1. ## Maximum number of intersections of two quadratics

Hi there,

I am wondering what is the maximum number of points of intersection of 2 quadratics of the form:

$\displaystyle ax^2 + bxy + cy^2 + dx + ey + f = 0$

I think the answer is 4, because expressing y in terms of x has a $\displaystyle \pm$ sign, and then subbing each of these y-values in to the other quadratic leads to 2 solutions each through use of the quadratic formula. Thus 2 x 2 = 4 is the maximum number of intersections.

This also seems intuitive, if we imagine for example a hyperbola being intersected 4 times by an ellipse. I can't picture in my head any 2 quadratics who intersect more than 4 times.

Anyway if someone could please verify or disprove my assertion I'd be very grateful!

2. Originally Posted by r45
Hi there,

I am wondering what is the maximum number of points of intersection of 2 quadratics of the form:

$\displaystyle ax^2 + bxy + cy^2 + dx + ey + f = 0$

I think the answer is 4, because expressing y in terms of x has a $\displaystyle \pm$ sign, and then subbing each of these y-values in to the other quadratic leads to 2 solutions each through use of the quadratic formula. Thus 2 x 2 = 4 is the maximum number of intersections.

This also seems intuitive, if we imagine for example a hyperbola being intersected 4 times by an ellipse. I can't picture in my head any 2 quadratics who intersect more than 4 times.

Anyway if someone could please verify or disprove my assertion I'd be very grateful!
infinite number of points take the same quadratic for the two curves
if the two curves are different you have 4 points

$\displaystyle ax^2 + bxy + cy^2 + dx + ey + f = 0$

if we take two curves say

$\displaystyle a_1x^2 +b_1xy + c_1 y^2 + d_1 x + e_1 y + f_1 = 0$...(1)

$\displaystyle a_2x^2 +b_2xy + c_2 y^2 + d_2 x + e_2 y + f_2 = 0$ ...(2)

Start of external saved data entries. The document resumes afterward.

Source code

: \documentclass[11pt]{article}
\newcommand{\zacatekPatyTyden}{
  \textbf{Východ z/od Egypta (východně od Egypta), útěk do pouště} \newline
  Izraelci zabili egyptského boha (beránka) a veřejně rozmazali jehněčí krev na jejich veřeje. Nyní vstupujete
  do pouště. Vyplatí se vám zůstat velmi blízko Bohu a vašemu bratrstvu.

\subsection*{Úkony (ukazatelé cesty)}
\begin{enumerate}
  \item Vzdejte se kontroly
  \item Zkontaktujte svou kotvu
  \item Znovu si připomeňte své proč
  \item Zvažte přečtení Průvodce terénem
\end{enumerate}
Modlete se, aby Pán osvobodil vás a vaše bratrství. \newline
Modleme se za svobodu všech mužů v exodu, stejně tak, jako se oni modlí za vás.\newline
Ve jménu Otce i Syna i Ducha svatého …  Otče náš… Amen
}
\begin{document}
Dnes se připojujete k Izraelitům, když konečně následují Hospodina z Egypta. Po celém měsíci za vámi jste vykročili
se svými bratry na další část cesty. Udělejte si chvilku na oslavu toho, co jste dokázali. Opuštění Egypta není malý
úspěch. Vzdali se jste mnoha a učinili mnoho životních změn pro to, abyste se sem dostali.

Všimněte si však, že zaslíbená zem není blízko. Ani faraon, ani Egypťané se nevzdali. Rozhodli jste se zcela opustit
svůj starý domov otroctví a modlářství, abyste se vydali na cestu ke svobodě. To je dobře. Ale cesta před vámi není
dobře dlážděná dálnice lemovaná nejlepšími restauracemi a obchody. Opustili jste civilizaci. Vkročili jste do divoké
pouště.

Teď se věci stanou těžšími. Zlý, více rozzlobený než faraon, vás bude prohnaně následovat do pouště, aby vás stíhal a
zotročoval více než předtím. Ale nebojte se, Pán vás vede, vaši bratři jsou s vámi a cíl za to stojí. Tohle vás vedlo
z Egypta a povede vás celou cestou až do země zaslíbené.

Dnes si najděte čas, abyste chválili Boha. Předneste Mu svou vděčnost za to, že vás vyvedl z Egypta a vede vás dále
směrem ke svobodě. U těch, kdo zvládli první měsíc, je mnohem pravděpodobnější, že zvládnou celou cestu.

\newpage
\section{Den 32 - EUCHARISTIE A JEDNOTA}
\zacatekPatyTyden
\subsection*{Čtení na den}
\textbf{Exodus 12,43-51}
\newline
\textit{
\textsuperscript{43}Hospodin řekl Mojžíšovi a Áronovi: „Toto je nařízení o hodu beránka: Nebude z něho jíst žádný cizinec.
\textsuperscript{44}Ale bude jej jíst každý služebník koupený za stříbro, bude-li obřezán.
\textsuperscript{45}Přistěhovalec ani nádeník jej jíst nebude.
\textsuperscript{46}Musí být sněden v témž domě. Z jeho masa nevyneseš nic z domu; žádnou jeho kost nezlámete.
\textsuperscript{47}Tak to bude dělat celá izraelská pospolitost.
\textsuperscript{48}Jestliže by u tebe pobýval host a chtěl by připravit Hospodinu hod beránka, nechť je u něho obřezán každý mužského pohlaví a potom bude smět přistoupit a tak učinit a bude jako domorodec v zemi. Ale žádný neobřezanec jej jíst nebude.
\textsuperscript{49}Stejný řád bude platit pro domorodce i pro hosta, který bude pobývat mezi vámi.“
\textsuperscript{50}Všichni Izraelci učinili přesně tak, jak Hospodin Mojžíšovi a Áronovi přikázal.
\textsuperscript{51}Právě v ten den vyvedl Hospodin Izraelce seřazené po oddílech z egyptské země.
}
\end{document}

rewrite the first one like

$\displaystyle c_1 y^2+ e_1 y +b_1xy + d_1 x +a_1x^2 + f_1 = 0$

$\displaystyle c_1 y^2 + y(e_1 + b_1x) + d_1x + a_1x^2 +f_1 = 0$

solve for y

$\displaystyle y = \frac{-(e_1 + b_1x) \pm \sqrt{(e_1 + b_1x)^2 - 4c_1( d_1x + a_1x^2 +f_1)}}{2c_1}$

now we have to curves from (1)

$\displaystyle y_1 = \frac{-(e_1 + b_1x) + \sqrt{(e_1 + b_1x)^2 - 4c_1( d_1x + a_1x^2 +f_1)}}{2c_1}$

$\displaystyle y_2 = \frac{-(e_1 + b_1x) - \sqrt{(e_1 + b_1x)^2 - 4c_1( d_1x + a_1x^2 +f_1)}}{2c_1}$

and these two curve dose not intersect with each other you can see that

do the same thing for (2) you will have two curves

$\displaystyle y_3 =\frac{-(e_2 + b_2x) + \sqrt{(e_1 + b_1x)^2 - 4c_2( d_2x + a_2x^2 +f_2)}}{2c_2}$

$\displaystyle y_4 = \frac{-(e_2 + b_2x) - \sqrt{(e_2 + b_2x)^2 - 4c_2( d_2x + a_2x^2 +f_2)}}{2c_2}$

and these two never intersect